Defunding the Navy to Save It
Updated with figures below.
It is a fact that when budget time comes around, America's three armed services seek to defend a triad of main weapons. For example:
- Air Force-Bombers, fighters, missiles
- Army-Armored vehicles, helicopters, artillery
- Navy-Aircraft Carriers, surface warships, submarines
Concerning the naval aspect, this was the purpose of my call for "An All Submarine Navy". With the fleet's main purpose being to defeat an enemy battlefleet, modern undersea boats with their high speeds, unprecedented stealth and the long reach of modern cruise missiles, give this weapon of war no peer at sea. The subs can now be seen as the battleships of this new age and should be given the primary budget consideration over any overly-expensive, and perhaps outmoded ideas of combined arms.
To shake the Admirals out of their lethargy and away from their Cold War mindset, a reduction in shipbuilding funds might be in order. Such a drastic move could then force shipbuilding planners to utilize their precious resources more sparingly, directing them away from our current "luxury fleet" of every powerful warship imaginable, that can be bought only in greatly shrinking numbers. Moneys leftover should be given to the brown water navy, to buy patrol craft and smaller landing craft (such as the Austal high-speed ferries) to maintain our dominance of the shallow seas.
Update-Here are some figures I have worked on in the course of the day:
Navy shipbuilding is currently budgeted at $12.5 billion. In my own scheme, this figure could be reduced to around $10 or even $8 billion annually, with the bulk of procurement funds going to the construction of new submarines.
Two subs per year is the goal envisioned by naval planners for the near future, but my plan would produce 4 boats annually to match potential Blue Water aggressors such as China or Russia, and to takeover most of the missions of vulnerable and costly surface ships.
Northrop recently reduced the cost of new Virginia class subs to $2 billion, and with a doubling of purchases this can be further curtailed, perhaps to $1.5 billion each.

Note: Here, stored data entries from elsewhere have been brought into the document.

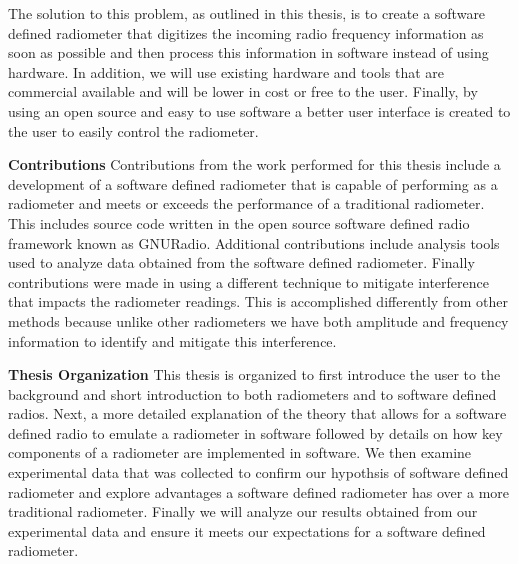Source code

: The solution to this problem, as outlined in this thesis, is to create a software defined radiometer that digitizes the incoming radio frequency information as soon as possible and then process this information in software instead of using hardware.  In addition, we will use existing hardware and tools that are commercial available and will be lower in cost or free to the user.  Finally, by using an open source and easy to use software a better user interface is created to the user to easily control the radiometer. 

\textbf{Contributions}
Contributions from the work performed for this thesis include a development of a software defined radiometer that is capable of performing as a radiometer and meets or exceeds the performance of a traditional radiometer.  This includes source code written in the open source software defined radio framework known as GNURadio.  Additional contributions include analysis tools used to analyze data obtained from the software defined radiometer.  Finally contributions were made in using a different technique to mitigate interference that impacts the radiometer readings.  This is accomplished differently from other methods because unlike other radiometers we have both amplitude and frequency information to identify and mitigate this interference.

\textbf{Thesis Organization}
This thesis is organized to first introduce the user to the background and short introduction to both radiometers and to software defined radios.  Next, a more detailed explanation of the theory that allows for a software defined radio to emulate a radiometer in software followed by details on how key components of a radiometer are implemented in software.  We then examine experimental data that was collected to confirm our hypothsis of software defined radiometer and explore advantages a software defined radiometer has over a more traditional radiometer.  Finally we will analyze our results obtained from our experimental data and ensure it meets our expectations for a software defined radiometer.

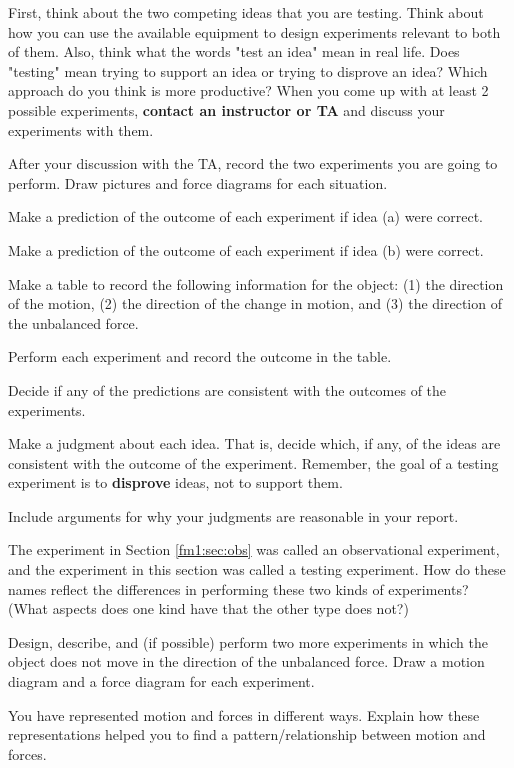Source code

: \begin{steps}
	\item First, think about the two competing ideas that you are testing. Think about how you can use the available equipment to design experiments relevant to both of them. Also, think what the words "test an idea" mean in real life. Does "testing" mean trying to support an idea or trying to disprove an idea? Which approach do you think is more productive? When you come up with at least 2 possible experiments, \textbf{contact an instructor or TA} and discuss your experiments with them.
	
	\item After your discussion with the TA, record the two experiments you are going to perform. Draw pictures and force diagrams for each situation.
	
	\item Make a prediction of the outcome of each experiment if idea (a) were correct.
	
	\item Make a prediction of the outcome of each experiment if idea (b) were correct.
	
	\item Make a table to record the following information for the object: (1) the direction of the motion, (2) the direction of the change in motion, and (3) the direction of the unbalanced force.
	
	\item Perform each experiment and record the outcome in the table.
	
	\item Decide if any of the predictions are consistent with the outcomes of the experiments.
	
	\item Make a judgment about each idea.  That is, decide which, if any, of the ideas are consistent with the outcome of the experiment. Remember, the goal of a testing experiment is to \textbf{disprove} ideas, not to support them.
	
	\item Include arguments for why your judgments are reasonable in your report.
	
	\item The experiment in Section \ref{fm1:sec:obs} was called an observational experiment, and the experiment in this section was called a testing experiment. How do these names reflect the differences in performing these two kinds of experiments? (What aspects does one kind have that the other type does not?)
	
	\item Design, describe, and (if possible) perform two more experiments in which the object does not move in the direction of the unbalanced force. Draw a motion diagram and a force diagram for each experiment.
	
	\item You have represented motion and forces in different ways.  Explain how these representations helped you to find a pattern/relationship between motion and forces.
\end{steps}

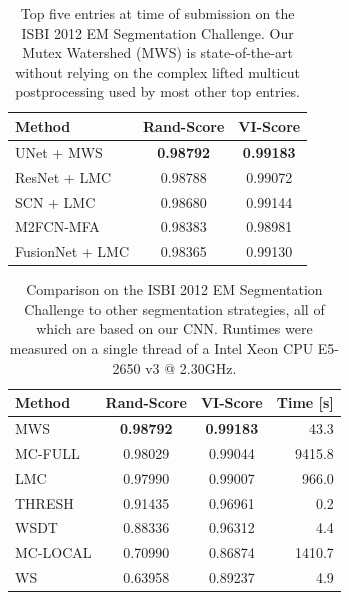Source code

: \begin{table}[t]
    \centering
        \begin{tabular}{l c c}
            \toprule
            Method                                  & \hspace{-0.5cm}Rand-Score & VI-Score \\        
            \midrule
            UNet + MWS                              & \textbf{0.98792} & \textbf{0.99183}\\        
            ResNet + LMC \cite{xiao2018deep}        & 0.98788   &  0.99072\\
            SCN + LMC \cite{weiler2017learning}     & 0.98680   &  0.99144\\
            M2FCN-MFA \cite{shen2017multi}         & 0.98383   &  0.98981\\
            FusionNet + LMC \cite{quan2016fusionnet}& 0.98365   &  0.99130\\ 
        \end{tabular}
        \caption[Results on ISBI 2012 EM Segmentation Challenge]{Top five entries at time of submission on the ISBI 2012 EM Segmentation Challenge. Our Mutex Watershed (MWS) is state-of-the-art without relying on the complex lifted multicut postprocessing used by most other top entries.}
        \label{tab:isbi-leaderboard}
\end{table}
\begin{table}[t]
    \centering
        \begin{tabular}{l c c r}
            \toprule
            Method   & \hspace{-0.5cm}Rand-Score & VI-Score & Time [s] \\        
            \midrule
            MWS      & \textbf{0.98792} & \textbf{0.99183} & 43.3 \\        
            MC-FULL  & 0.98029   & 0.99044 & 9415.8 \\
            LMC      & 0.97990   & 0.99007 &  966.0 \\
            THRESH   & 0.91435   & 0.96961 & 0.2 \\
            WSDT     & 0.88336   & 0.96312 & 4.4 \\
            MC-LOCAL & 0.70990   & 0.86874 & 1410.7 \\
            WS       & 0.63958   & 0.89237 & 4.9 \\
        \end{tabular}
        \caption[Different segmentation strategies on ISBI 2012 EM Segmentation Challenge]{Comparison on the ISBI 2012 EM Segmentation Challenge to other segmentation strategies, all of which are based on our CNN. Runtimes were measured on a single thread of a Intel Xeon CPU E5-2650 v3 @ 2.30GHz.}
        \label{tab:isbi-baselines}
\end{table}

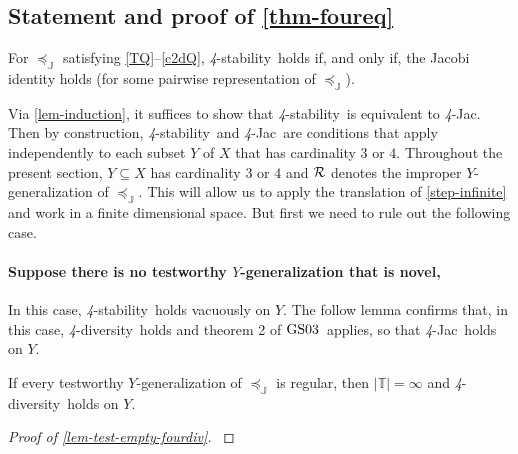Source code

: \documentclass[12pt,a4paper,twoside]{article}
\makeatletter
\newcommand{\srcsize}{\@setfontsize{\srcsize}{3pt}{3pt}}
\newcommand{\gsii}{$\textup{GS03}$}
\newcommand\mplus{\text{\srcsize$+$}}
\newcommand{\ext}{\mathrel{\mc R}}
\newcommand{\mbbc}{{\mathds C}}
\newcommand{\mbbt}{{\mathds {T}}}
\newcommand{\mbbj}{\mathds J}
\newcommand{\stability}{\textit{4}-\textup{{stability}}}
\newcommand{\fourdiv}{\textit{4}-\textup{diversity}}
\newcommand{\fourjac}{\textup{\textit{4}-Jac}}
\makeatother
\begin{document}
\begin{appendices}
\section{Statement and proof of \cref{thm-foureq}}\label{sec-proof-foureq}
 \begin{theorem}\label{thm-foureq}
   For $\preceq_{\mbbj}$ satisfying \ref{TQ}--\ref{c2dQ}, \stability\ holds if,
   and only if, the Jacobi identity holds (for some pairwise representation of
   $\preceq_{\mbbj}$).
 \end{theorem}
 Via \cref{lem-induction}, it suffices to show that \stability\ is equivalent to
 \fourjac. Then by construction, \stability\ and \fourjac\ are conditions that
 apply independently to each subset $Y$ of $X$ that has cardinality $3$ or $4$.
 Throughout the present section, $Y\subseteq X$ has cardinality $3$ or $4$ and
 $\ext$ denotes the improper $Y$-{generalization} of $\preceq_{\mbbj}$. This will
 allow us to apply the translation of \cref{step-infinite} and work in a finite
 dimensional space. But first we need to rule out the following case.
 \paragraph{Suppose there is no testworthy $Y$-{generalization} that is
 novel,}\hskip-7pt In this case, \stability\ holds vacuously on $Y$. The follow
 lemma confirms that, in this case, \fourdiv\ holds and theorem 2 of \gsii\
 applies, so that \fourjac\ holds on $Y$.
\begin{lemma}\label{lem-test-empty-fourdiv}
  If every testworthy $Y$-{generalization} of $\preceq_{\mbbj}$ is regular, then
  $\lvert \mbbt \rvert = \infty$ and \fourdiv\ holds on $Y$.
\end{lemma}

\begin{proof}[Proof of \cref{lem-test-empty-fourdiv}] \label{proof-test-empty-fourdiv}


\end{proof}
\end{appendices}
\end{document}
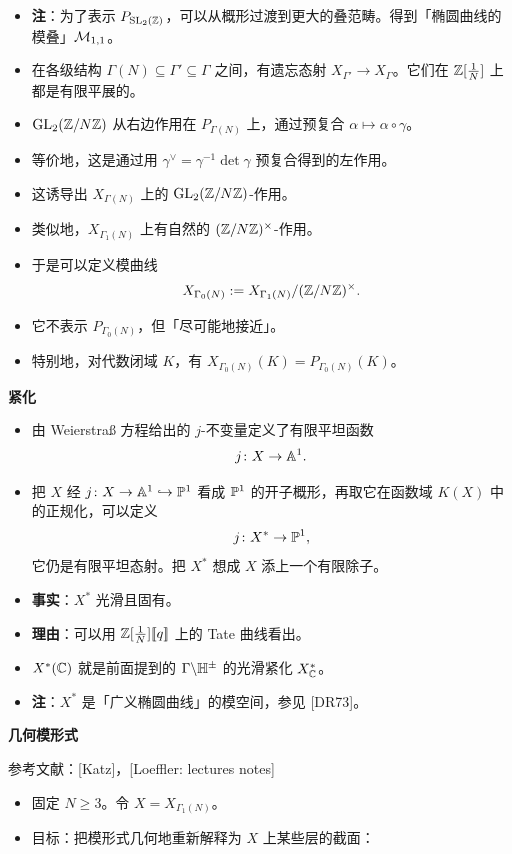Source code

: \begin{itemize}
\item \textbf{注}：为了表示 $P_{\operatorname{SL}_2(\mathbb{Z})}$，可以从概形过渡到更大的叠范畴。得到「椭圆曲线的模叠」$\mathcal{M}_{1,1}$。
\item 在各级结构 $\Gamma(N)\subseteq\Gamma'\subseteq\Gamma$ 之间，有遗忘态射 $X_{\Gamma'}\to X_\Gamma$。它们在 $\mathbb{Z}[\frac1N]$ 上都是有限平展的。
\item $\operatorname{GL}_2(\mathbb{Z}/N\mathbb{Z})$ 从右边作用在 $P_{\Gamma(N)}$ 上，通过预复合 $\alpha\mapsto\alpha\circ\gamma$。
\item 等价地，这是通过用 $\gamma^\vee=\gamma^{-1}\det\gamma$ 预复合得到的左作用。
\item 这诱导出 $X_{\Gamma(N)}$ 上的 $\operatorname{GL}_2(\mathbb{Z}/N\mathbb{Z})$-作用。
\item 类似地，$X_{\Gamma_1(N)}$ 上有自然的 $(\mathbb{Z}/N\mathbb{Z})^\times$-作用。
\item 于是可以定义模曲线
\[
X_{\Gamma_0(N)}:=X_{\Gamma_1(N)}/(\mathbb{Z}/N\mathbb{Z})^\times .
\]
\item 它不表示 $P_{\Gamma_0(N)}$，但「尽可能地接近」。
\item 特别地，对代数闭域 $K$，有 $X_{\Gamma_0(N)}(K)=P_{\Gamma_0(N)}(K)$。
\end{itemize}

\medskip
\noindent\textbf{紧化}
\begin{itemize}
\item 由 Weierstraß 方程给出的 $j$-不变量定义了有限平坦函数
\[
j\colon X\to\mathbb{A}^1 .
\]
\item 把 $X$ 经 $j\colon X\to\mathbb{A}^1\hookrightarrow\mathbb{P}^1$ 看成 $\mathbb{P}^1$ 的开子概形，再取它在函数域 $K(X)$ 中的正规化，可以定义
\[
j\colon X^*\to\mathbb{P}^1,
\]
它仍是有限平坦态射。把 $X^*$ 想成 $X$ 添上一个有限除子。
\item \textbf{事实}：$X^*$ 光滑且固有。
\item \textbf{理由}：可以用 $\mathbb{Z}[\frac1N][\![q]\!]$ 上的 Tate 曲线看出。
\item $X^*(\mathbb{C})$ 就是前面提到的 $\Gamma\backslash\mathbb{H}^\pm$ 的光滑紧化 $X^*_{\mathbb{C}}$。
\item \textbf{注}：$X^*$ 是「广义椭圆曲线」的模空间，参见 [DR73]。
\end{itemize}

\medskip
\noindent\textbf{几何模形式}

\noindent 参考文献：[Katz]，[Loeffler: lectures notes]
\begin{itemize}
\item 固定 $N\ge3$。令 $X=X_{\Gamma_1(N)}$。
\item 目标：把模形式几何地重新解释为 $X$ 上某些层的截面：
\end{itemize}

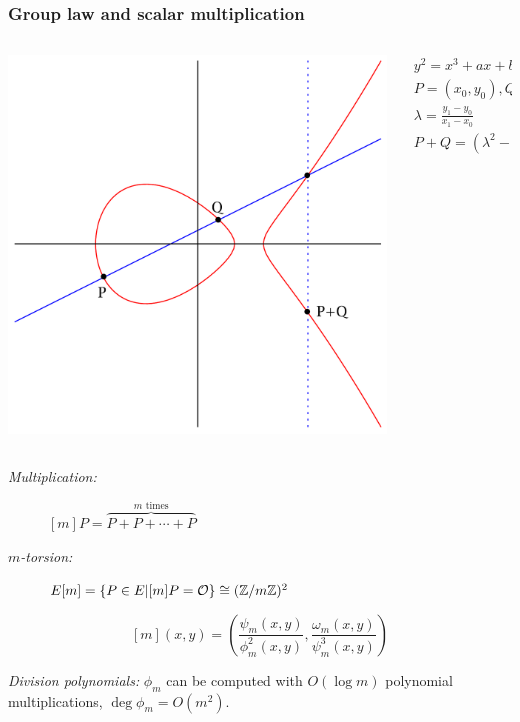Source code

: \documentclass[10pt,usepdftitle=false]{beamer}
\begin{document}
\begin{frame}
\end{frame}


\begin{frame}
  \frametitle{Group law and scalar multiplication}
  
  \begin{columns}
    \begin{column}{0.3\textwidth}
      \includegraphics[width=\textwidth]{../isogeny/ec-add.pdf}
    \end{column}
    \begin{column}{0.55\textwidth}
      \begin{gather*}
        y^2 = x^3 + ax + b\\
        P = (x_0, y_0), Q = (x_1, y_1)\\
        \lambda = \frac{y_1 - y_0}{x_1 - x_0}\\
        P+Q = (\lambda^2 - x_0 - x_1, (x_0 - x_2)\lambda - y_0)
      \end{gather*}
    \end{column}
  \end{columns}

  {\large
    \begin{description}
    \item[\emph{Multiplication:}] $[m]P = \overbrace{P + P + \cdots + P}^{\text{$m$ times}}$
    \item[\emph{$m$-torsion:}] $E[m] = \{P\in E | [m]P=\mathcal{O}\} \cong (\mathbb{Z}/m\mathbb{Z})^2$
    \end{description}}
  
  \[[m](x,y) = \left(\frac{\psi_m(x,y)}{\phi_m^2(x,y)}, \frac{\omega_m(x,y)}{\psi_m^3(x,y)}\right)\]
  
  \emph{Division polynomials:} $\phi_m$ can be computed with $O(\log
  m)$ polynomial multiplications, $\deg\phi_m=O(m^2)$.
\end{frame}
\end{document}
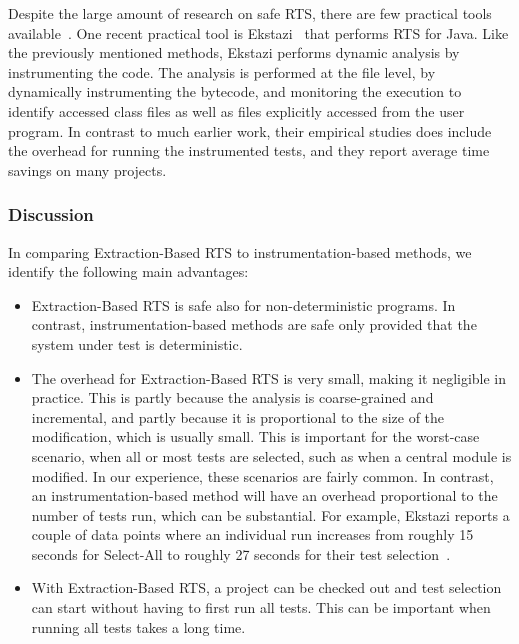 {Despite the large amount of research on safe RTS, there are few practical tools available~\cite{gligoric2014empirical}. One recent practical tool is Ekstazi~\cite{gligoric2015practical} that performs RTS for Java. Like the previously mentioned methods, Ekstazi performs dynamic analysis by instrumenting the code. The analysis is performed at the file level, by dynamically instrumenting the bytecode, and monitoring the execution to identify accessed class files as well as files explicitly accessed from the user program. In contrast to much earlier work, their empirical studies does include the overhead for running the instrumented tests, and they report average time savings on many projects. 

\subsubsection*{Discussion}

In comparing Extraction-Based RTS to instrumentation-based methods, we identify the following main advantages:
\begin{itemize}
\item Extraction-Based RTS is safe also for non-deterministic programs. In contrast, instrumentation-based methods are safe only provided that the system under test is deterministic.
\item The overhead for Extraction-Based RTS is very small, making it negligible in practice. This is
  partly because the analysis is coarse-grained and incremental, and partly because it is
  proportional to the size of the modification, which is usually small. This is important for the
  worst-case scenario, when all or most tests are selected, such as when a central module is modified. In our experience, these scenarios are fairly common. In contrast, an instrumentation-based method will have an overhead proportional to the number of tests run, which can be substantial. For example, Ekstazi reports a couple of data points where an individual run increases from roughly 15 seconds for Select-All to roughly 27 seconds for their test selection~\cite{gligoric2015practical}.
\item With Extraction-Based RTS, a project can be checked out and test selection can start without having to first run all tests. This can be important when running all tests takes a long time.
\end{itemize}

}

Even more desirable would be the acquisition of air-independent-propulsion submarines, copied for simplicities sake from European designs, built with little extra equipment which the Navy loves so well, and which too often raises the cost of warships. Such vessels currently are priced below $1 billion dollars and would be more relevant for cruising in shallow seas than the giant Virginia's.